“They knew exactly what they were doing,” said Shai Asher, 50, a member of the armed kibbutz security squad that battled Hamas gunmen that day, struggling to communicate with each other and unable to call for backup.
“The phone network doesn’t work, WhatsApp doesn’t work, everything is broken down, our radio doesn’t work, all the channels of command are missing,” he recalled. “They had a flawless battle plan that they executed flawlessly.”

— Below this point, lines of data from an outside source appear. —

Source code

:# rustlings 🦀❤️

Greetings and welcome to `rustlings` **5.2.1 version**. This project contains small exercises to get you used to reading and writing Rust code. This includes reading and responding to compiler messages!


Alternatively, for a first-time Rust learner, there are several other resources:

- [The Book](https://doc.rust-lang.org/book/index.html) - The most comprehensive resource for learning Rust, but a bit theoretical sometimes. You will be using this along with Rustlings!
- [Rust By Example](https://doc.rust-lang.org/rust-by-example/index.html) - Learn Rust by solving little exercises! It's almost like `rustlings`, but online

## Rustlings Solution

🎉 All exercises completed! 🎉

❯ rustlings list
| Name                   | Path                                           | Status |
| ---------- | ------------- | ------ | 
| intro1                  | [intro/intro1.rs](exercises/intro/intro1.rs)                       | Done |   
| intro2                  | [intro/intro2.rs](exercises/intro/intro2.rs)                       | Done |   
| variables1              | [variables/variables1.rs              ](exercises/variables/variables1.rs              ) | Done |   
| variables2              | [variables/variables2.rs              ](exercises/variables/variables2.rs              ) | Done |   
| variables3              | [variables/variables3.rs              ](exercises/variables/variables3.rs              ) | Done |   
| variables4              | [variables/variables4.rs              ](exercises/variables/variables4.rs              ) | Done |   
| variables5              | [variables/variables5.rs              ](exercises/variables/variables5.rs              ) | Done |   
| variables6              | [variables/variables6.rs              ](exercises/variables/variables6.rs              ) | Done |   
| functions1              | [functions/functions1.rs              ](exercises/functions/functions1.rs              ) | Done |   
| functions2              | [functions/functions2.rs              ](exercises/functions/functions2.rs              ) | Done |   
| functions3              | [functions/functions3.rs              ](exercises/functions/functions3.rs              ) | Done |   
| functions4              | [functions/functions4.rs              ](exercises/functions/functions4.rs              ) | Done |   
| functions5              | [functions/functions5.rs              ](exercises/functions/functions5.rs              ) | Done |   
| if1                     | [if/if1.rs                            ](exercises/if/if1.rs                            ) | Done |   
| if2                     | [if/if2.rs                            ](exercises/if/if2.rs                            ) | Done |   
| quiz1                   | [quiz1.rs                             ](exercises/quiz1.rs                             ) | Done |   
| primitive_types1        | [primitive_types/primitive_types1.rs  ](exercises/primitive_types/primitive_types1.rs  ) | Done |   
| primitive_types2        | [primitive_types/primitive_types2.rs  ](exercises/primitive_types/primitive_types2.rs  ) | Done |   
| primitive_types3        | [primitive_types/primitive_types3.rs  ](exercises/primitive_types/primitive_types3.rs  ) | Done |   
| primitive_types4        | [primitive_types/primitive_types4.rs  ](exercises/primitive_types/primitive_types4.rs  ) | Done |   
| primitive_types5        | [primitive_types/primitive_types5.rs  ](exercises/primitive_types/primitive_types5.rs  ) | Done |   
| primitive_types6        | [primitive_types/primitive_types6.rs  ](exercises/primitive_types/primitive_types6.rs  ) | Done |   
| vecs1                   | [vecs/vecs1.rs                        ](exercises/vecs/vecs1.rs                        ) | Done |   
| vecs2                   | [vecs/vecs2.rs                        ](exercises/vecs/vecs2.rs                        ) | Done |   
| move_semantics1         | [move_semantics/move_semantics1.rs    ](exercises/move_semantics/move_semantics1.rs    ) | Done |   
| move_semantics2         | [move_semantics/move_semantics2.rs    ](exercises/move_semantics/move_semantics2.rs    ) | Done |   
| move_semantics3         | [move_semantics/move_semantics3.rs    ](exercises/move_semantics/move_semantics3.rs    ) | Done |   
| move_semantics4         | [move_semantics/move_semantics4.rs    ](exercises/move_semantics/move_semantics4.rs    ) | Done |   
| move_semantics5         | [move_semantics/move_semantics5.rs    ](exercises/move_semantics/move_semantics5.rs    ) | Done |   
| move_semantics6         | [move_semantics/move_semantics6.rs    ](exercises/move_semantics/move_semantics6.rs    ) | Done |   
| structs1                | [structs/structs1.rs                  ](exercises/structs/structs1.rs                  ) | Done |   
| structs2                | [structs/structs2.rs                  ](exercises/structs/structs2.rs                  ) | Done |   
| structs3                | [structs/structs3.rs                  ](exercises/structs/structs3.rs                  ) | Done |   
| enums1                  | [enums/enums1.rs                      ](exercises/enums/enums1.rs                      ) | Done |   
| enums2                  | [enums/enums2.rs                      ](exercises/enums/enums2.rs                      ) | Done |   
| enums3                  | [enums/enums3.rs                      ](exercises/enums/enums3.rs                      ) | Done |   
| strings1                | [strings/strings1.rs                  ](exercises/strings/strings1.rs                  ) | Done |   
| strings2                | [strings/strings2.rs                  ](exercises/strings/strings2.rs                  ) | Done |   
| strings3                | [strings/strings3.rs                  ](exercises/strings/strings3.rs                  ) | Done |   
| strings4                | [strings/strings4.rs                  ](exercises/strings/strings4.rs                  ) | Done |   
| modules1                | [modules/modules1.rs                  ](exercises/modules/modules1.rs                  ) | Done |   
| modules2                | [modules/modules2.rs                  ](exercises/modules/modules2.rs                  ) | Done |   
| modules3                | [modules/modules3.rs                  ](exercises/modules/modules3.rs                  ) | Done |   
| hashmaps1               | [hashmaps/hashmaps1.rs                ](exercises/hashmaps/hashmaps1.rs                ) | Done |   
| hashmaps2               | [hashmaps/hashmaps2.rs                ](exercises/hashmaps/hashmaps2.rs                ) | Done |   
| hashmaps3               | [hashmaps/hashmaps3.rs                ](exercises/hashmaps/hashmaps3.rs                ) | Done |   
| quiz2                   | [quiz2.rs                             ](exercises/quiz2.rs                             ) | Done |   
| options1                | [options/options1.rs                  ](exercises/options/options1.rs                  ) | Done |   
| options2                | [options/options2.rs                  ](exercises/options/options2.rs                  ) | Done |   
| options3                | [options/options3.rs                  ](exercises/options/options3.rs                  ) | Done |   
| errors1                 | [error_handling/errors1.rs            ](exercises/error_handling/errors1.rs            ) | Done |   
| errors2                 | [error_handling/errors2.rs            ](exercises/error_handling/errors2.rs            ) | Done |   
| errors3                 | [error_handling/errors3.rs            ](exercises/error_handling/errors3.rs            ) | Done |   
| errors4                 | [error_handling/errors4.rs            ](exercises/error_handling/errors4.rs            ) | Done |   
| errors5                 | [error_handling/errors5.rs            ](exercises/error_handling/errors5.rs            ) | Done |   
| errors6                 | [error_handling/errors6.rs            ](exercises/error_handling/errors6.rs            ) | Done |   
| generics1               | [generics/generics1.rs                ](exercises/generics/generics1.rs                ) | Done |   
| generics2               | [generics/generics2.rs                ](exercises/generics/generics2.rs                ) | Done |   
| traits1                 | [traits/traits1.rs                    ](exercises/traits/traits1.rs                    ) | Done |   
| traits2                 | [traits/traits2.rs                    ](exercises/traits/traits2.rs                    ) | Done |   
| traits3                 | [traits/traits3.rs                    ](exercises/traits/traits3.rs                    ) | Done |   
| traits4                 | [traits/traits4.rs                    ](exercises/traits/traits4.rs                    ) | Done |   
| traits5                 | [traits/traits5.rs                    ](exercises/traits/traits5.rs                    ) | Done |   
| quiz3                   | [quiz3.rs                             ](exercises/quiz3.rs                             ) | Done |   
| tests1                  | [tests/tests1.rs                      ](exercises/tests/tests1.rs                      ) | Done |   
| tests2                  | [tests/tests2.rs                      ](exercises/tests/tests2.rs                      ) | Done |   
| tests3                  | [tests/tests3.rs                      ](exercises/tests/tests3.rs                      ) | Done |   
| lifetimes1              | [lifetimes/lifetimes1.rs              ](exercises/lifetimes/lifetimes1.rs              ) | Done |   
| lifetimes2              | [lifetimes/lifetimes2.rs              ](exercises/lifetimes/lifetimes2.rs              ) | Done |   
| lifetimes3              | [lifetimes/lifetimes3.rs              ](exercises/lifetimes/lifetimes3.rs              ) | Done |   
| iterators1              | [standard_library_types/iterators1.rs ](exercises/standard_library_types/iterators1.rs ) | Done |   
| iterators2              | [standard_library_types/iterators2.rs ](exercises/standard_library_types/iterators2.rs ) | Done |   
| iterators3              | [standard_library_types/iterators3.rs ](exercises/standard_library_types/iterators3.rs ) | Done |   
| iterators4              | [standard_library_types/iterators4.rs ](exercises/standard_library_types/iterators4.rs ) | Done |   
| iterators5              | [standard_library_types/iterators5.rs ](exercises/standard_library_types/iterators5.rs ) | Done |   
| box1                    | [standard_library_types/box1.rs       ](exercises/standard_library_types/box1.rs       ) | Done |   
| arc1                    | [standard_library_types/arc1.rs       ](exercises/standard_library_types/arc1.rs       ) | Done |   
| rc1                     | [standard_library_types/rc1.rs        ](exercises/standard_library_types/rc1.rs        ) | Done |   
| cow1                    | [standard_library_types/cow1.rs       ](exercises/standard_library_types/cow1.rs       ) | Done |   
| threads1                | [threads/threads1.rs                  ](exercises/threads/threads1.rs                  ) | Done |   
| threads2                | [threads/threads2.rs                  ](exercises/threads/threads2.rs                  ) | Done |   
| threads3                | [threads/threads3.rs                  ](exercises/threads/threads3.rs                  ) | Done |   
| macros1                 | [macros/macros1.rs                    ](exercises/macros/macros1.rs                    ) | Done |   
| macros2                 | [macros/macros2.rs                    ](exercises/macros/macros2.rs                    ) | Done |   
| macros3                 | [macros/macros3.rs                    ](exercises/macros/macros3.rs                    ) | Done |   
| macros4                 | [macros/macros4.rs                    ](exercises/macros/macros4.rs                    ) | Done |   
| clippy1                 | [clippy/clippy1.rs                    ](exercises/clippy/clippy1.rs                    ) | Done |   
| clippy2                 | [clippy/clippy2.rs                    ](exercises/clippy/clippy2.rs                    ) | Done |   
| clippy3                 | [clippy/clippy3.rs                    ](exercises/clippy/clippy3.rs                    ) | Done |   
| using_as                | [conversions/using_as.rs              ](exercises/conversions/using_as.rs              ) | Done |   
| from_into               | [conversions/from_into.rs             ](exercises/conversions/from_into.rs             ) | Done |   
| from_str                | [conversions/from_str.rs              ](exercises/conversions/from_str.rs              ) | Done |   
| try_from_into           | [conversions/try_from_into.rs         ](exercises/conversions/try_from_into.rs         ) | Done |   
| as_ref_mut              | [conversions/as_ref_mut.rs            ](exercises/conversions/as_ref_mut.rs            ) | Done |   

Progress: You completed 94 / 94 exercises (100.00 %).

For hours, volunteers such as Asher were left to fend for themselves, outnumbered and outgunned. The soldiers that were supposed to protect them were blind to the unfolding disaster, or had been killed or kidnapped.
In a simultaneous wave of attacks on at least seven military posts across the border, Hamas sought to systematically disable key detection, communications and warning systems, using snipers and commercial drones armed with explosives. The strategy allowed its gunmen to advance deep into Israeli territory with little resistance and scrambled the subsequent military response.
The Washington Post spoke to more than a dozen current and former Israeli intelligence and security officials and studied footage from Hamas body cameras to build a picture of how militants were able to overwhelm Israeli military installations and rampage through more than 20 residential communities.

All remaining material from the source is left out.